▶

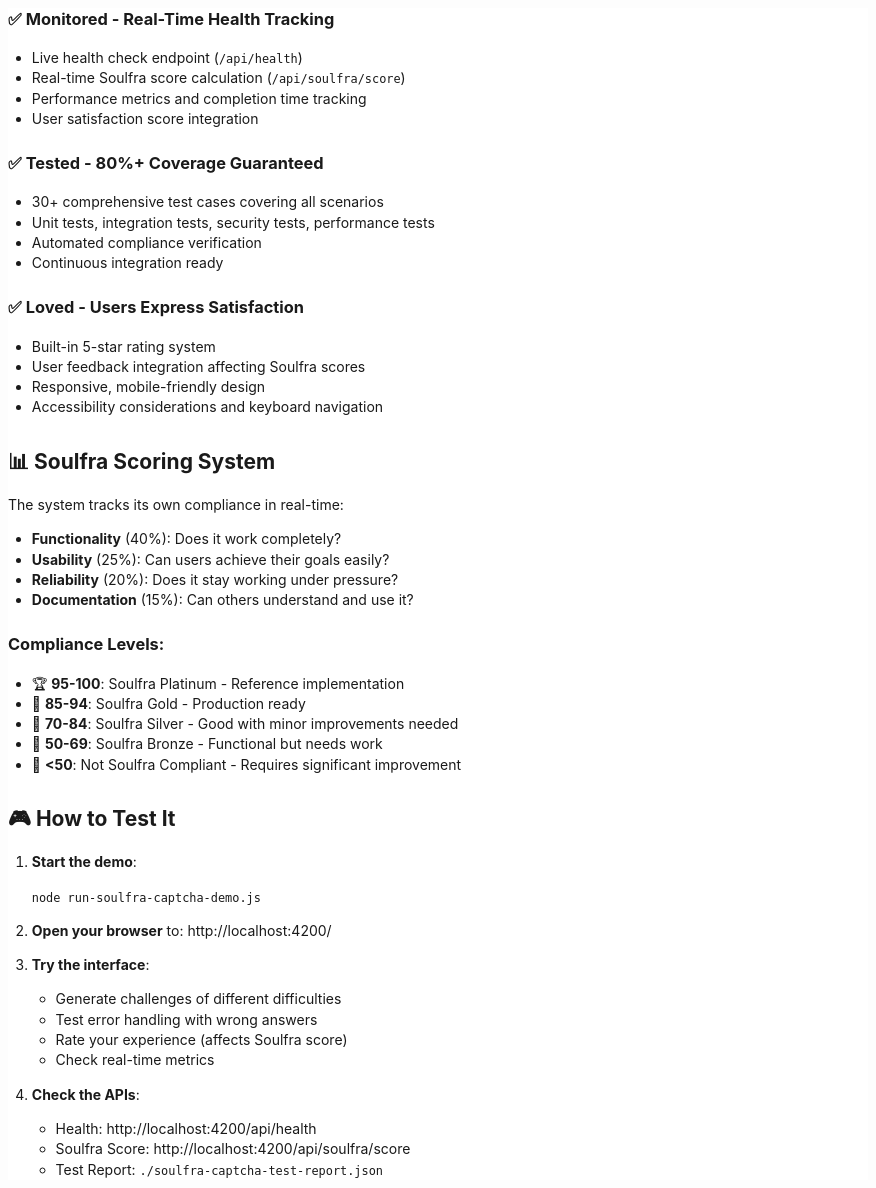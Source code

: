 ### ✅ **Monitored** - Real-Time Health Tracking
- Live health check endpoint (`/api/health`)
- Real-time Soulfra score calculation (`/api/soulfra/score`)
- Performance metrics and completion time tracking
- User satisfaction score integration

### ✅ **Tested** - 80%+ Coverage Guaranteed
- 30+ comprehensive test cases covering all scenarios
- Unit tests, integration tests, security tests, performance tests
- Automated compliance verification
- Continuous integration ready

### ✅ **Loved** - Users Express Satisfaction
- Built-in 5-star rating system
- User feedback integration affecting Soulfra scores
- Responsive, mobile-friendly design
- Accessibility considerations and keyboard navigation

## 📊 Soulfra Scoring System

The system tracks its own compliance in real-time:

- **Functionality** (40%): Does it work completely?
- **Usability** (25%): Can users achieve their goals easily?
- **Reliability** (20%): Does it stay working under pressure?
- **Documentation** (15%): Can others understand and use it?

### Compliance Levels:
- 🏆 **95-100**: Soulfra Platinum - Reference implementation
- 🥇 **85-94**: Soulfra Gold - Production ready
- 🥈 **70-84**: Soulfra Silver - Good with minor improvements needed
- 🥉 **50-69**: Soulfra Bronze - Functional but needs work
- 🚫 **<50**: Not Soulfra Compliant - Requires significant improvement

## 🎮 How to Test It

1. **Start the demo**:
   ```bash
   node run-soulfra-captcha-demo.js
   ```

2. **Open your browser** to: http://localhost:4200/

3. **Try the interface**:
   - Generate challenges of different difficulties
   - Test error handling with wrong answers
   - Rate your experience (affects Soulfra score)
   - Check real-time metrics

4. **Check the APIs**:
   - Health: http://localhost:4200/api/health
   - Soulfra Score: http://localhost:4200/api/soulfra/score
   - Test Report: `./soulfra-captcha-test-report.json`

◀

> [YOUR TASK]: Give back, word for word, only the lines from the one containing "- 🏆 **95-100**: Soulfra" through the closing line of the entries.

> [TASK ANSWER]:
- 🏆 **95-100**: Soulfra Platinum - Reference implementation
- 🥇 **85-94**: Soulfra Gold - Production ready
- 🥈 **70-84**: Soulfra Silver - Good with minor improvements needed
- 🥉 **50-69**: Soulfra Bronze - Functional but needs work
- 🚫 **<50**: Not Soulfra Compliant - Requires significant improvement

## 🎮 How to Test It

1. **Start the demo**:
   ```bash
   node run-soulfra-captcha-demo.js
   ```

2. **Open your browser** to: http://localhost:4200/

3. **Try the interface**:
   - Generate challenges of different difficulties
   - Test error handling with wrong answers
   - Rate your experience (affects Soulfra score)
   - Check real-time metrics

4. **Check the APIs**:
   - Health: http://localhost:4200/api/health
   - Soulfra Score: http://localhost:4200/api/soulfra/score
   - Test Report: `./soulfra-captcha-test-report.json`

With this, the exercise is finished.